• [Records for the task]
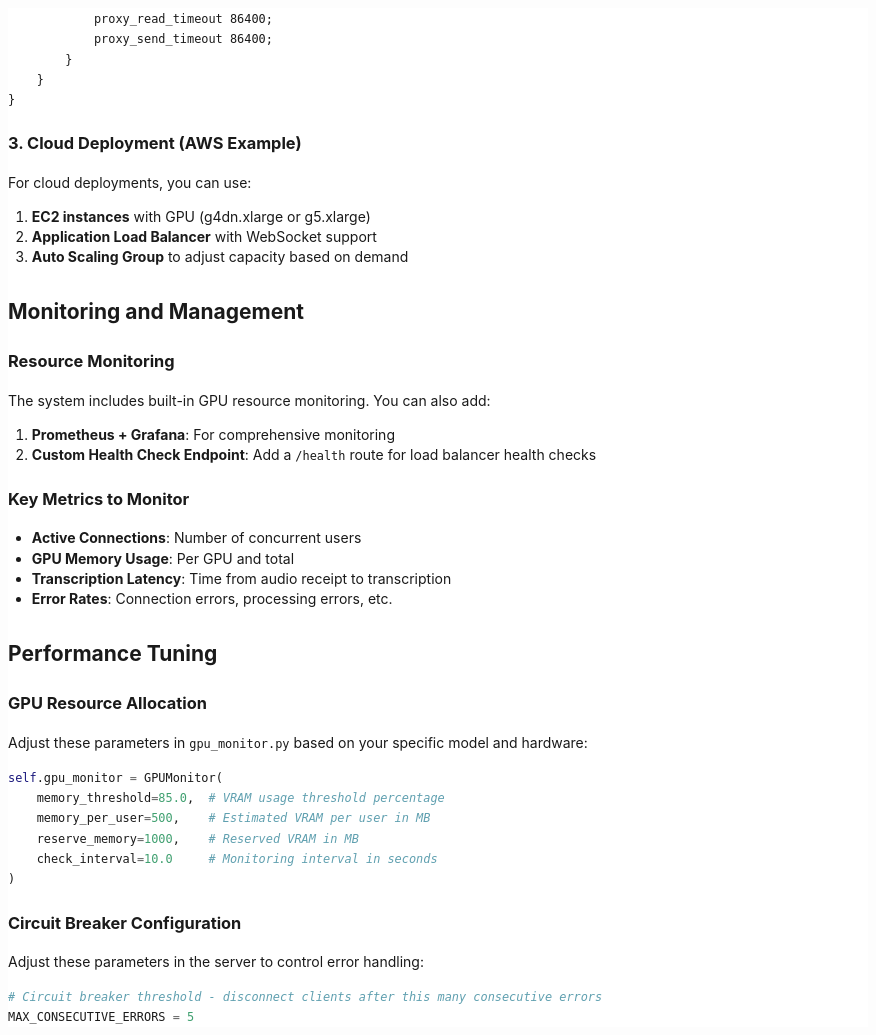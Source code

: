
 ```nginx
            proxy_read_timeout 86400;
            proxy_send_timeout 86400;
        }
    }
}
```

### 3. Cloud Deployment (AWS Example)

For cloud deployments, you can use:

1. **EC2 instances** with GPU (g4dn.xlarge or g5.xlarge)
2. **Application Load Balancer** with WebSocket support
3. **Auto Scaling Group** to adjust capacity based on demand

## Monitoring and Management

### Resource Monitoring

The system includes built-in GPU resource monitoring. You can also add:

1. **Prometheus + Grafana**: For comprehensive monitoring
2. **Custom Health Check Endpoint**: Add a `/health` route for load balancer health checks

### Key Metrics to Monitor

- **Active Connections**: Number of concurrent users
- **GPU Memory Usage**: Per GPU and total
- **Transcription Latency**: Time from audio receipt to transcription
- **Error Rates**: Connection errors, processing errors, etc.

## Performance Tuning

### GPU Resource Allocation

Adjust these parameters in `gpu_monitor.py` based on your specific model and hardware:

```python
self.gpu_monitor = GPUMonitor(
    memory_threshold=85.0,  # VRAM usage threshold percentage
    memory_per_user=500,    # Estimated VRAM per user in MB
    reserve_memory=1000,    # Reserved VRAM in MB
    check_interval=10.0     # Monitoring interval in seconds
)
```

### Circuit Breaker Configuration

Adjust these parameters in the server to control error handling:

```python
# Circuit breaker threshold - disconnect clients after this many consecutive errors
MAX_CONSECUTIVE_ERRORS = 5
```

• [What is required] Everything in the records above should be printed exactly, apart from the pictures.

• [Exercise answer]
Source code

:
 ```nginx
            proxy_read_timeout 86400;
            proxy_send_timeout 86400;
        }
    }
}
```

### 3. Cloud Deployment (AWS Example)

For cloud deployments, you can use:

1. **EC2 instances** with GPU (g4dn.xlarge or g5.xlarge)
2. **Application Load Balancer** with WebSocket support
3. **Auto Scaling Group** to adjust capacity based on demand

## Monitoring and Management

### Resource Monitoring

The system includes built-in GPU resource monitoring. You can also add:

1. **Prometheus + Grafana**: For comprehensive monitoring
2. **Custom Health Check Endpoint**: Add a `/health` route for load balancer health checks

### Key Metrics to Monitor

- **Active Connections**: Number of concurrent users
- **GPU Memory Usage**: Per GPU and total
- **Transcription Latency**: Time from audio receipt to transcription
- **Error Rates**: Connection errors, processing errors, etc.

## Performance Tuning

### GPU Resource Allocation

Adjust these parameters in `gpu_monitor.py` based on your specific model and hardware:

```python
self.gpu_monitor = GPUMonitor(
    memory_threshold=85.0,  # VRAM usage threshold percentage
    memory_per_user=500,    # Estimated VRAM per user in MB
    reserve_memory=1000,    # Reserved VRAM in MB
    check_interval=10.0     # Monitoring interval in seconds
)
```

### Circuit Breaker Configuration

Adjust these parameters in the server to control error handling:

```python
# Circuit breaker threshold - disconnect clients after this many consecutive errors
MAX_CONSECUTIVE_ERRORS = 5
```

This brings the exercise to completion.